== Given records ==

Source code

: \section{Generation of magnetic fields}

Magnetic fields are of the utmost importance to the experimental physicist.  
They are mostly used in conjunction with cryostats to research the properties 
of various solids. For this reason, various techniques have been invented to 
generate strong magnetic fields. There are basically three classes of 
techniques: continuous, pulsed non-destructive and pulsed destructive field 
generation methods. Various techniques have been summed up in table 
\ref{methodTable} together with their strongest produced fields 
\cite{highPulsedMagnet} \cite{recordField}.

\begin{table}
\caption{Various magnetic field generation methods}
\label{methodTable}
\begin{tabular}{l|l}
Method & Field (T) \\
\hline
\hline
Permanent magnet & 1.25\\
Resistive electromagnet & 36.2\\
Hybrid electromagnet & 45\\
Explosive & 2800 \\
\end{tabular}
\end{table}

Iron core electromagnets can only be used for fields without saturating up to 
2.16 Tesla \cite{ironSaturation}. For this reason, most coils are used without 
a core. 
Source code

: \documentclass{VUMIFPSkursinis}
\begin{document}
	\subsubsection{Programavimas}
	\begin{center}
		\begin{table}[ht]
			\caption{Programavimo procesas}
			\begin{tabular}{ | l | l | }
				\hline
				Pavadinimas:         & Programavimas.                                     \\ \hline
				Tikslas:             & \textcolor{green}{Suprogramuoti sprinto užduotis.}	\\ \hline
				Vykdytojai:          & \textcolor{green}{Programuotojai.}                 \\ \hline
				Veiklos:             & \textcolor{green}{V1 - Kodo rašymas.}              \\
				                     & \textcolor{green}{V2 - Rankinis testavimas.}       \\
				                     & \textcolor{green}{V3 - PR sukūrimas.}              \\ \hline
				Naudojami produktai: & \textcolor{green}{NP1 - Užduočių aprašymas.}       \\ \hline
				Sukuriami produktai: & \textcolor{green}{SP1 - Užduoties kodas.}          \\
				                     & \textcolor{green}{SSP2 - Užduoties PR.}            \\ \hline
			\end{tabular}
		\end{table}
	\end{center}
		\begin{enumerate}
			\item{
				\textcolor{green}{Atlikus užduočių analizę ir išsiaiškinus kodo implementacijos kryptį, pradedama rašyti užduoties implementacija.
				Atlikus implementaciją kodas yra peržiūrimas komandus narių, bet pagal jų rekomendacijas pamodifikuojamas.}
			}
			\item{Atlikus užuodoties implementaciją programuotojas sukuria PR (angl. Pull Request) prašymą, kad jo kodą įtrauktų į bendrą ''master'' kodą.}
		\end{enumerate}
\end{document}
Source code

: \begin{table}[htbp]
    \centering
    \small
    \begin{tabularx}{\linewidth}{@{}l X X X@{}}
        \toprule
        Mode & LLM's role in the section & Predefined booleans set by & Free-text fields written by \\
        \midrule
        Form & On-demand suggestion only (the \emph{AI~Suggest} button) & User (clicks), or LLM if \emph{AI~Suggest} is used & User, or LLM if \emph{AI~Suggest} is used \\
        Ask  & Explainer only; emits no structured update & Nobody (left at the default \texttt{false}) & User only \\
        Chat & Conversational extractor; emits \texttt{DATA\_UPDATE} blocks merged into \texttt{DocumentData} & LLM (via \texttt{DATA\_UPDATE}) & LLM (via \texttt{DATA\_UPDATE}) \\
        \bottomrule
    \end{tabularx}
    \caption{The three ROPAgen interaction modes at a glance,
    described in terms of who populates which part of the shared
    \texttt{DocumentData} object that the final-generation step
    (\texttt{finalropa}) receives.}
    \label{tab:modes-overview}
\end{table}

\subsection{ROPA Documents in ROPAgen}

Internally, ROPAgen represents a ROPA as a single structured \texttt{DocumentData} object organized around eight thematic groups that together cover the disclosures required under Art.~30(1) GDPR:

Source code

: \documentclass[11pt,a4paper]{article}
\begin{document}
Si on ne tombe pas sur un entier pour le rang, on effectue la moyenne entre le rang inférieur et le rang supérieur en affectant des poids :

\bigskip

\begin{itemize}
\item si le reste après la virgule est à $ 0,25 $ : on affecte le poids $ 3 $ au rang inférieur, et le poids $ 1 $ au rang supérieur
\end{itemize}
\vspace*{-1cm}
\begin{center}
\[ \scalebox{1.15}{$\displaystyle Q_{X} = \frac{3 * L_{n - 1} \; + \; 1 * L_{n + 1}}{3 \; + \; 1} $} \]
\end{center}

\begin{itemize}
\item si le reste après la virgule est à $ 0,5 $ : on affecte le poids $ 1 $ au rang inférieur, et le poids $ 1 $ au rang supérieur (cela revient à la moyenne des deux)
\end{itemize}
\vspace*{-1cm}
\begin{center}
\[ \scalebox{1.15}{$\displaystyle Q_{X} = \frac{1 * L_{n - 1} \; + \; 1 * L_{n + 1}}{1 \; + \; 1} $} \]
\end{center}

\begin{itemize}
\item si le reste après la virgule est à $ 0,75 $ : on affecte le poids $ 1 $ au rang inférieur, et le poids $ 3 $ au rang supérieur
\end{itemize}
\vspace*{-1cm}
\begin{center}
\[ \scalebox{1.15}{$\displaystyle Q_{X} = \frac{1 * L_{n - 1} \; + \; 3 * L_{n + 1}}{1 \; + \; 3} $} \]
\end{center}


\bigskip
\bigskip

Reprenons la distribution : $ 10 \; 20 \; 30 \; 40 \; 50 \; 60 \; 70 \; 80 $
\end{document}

===

(Problem): In the records above, how many lines hold "this"? Only the number is wanted.

(Response to the task): 2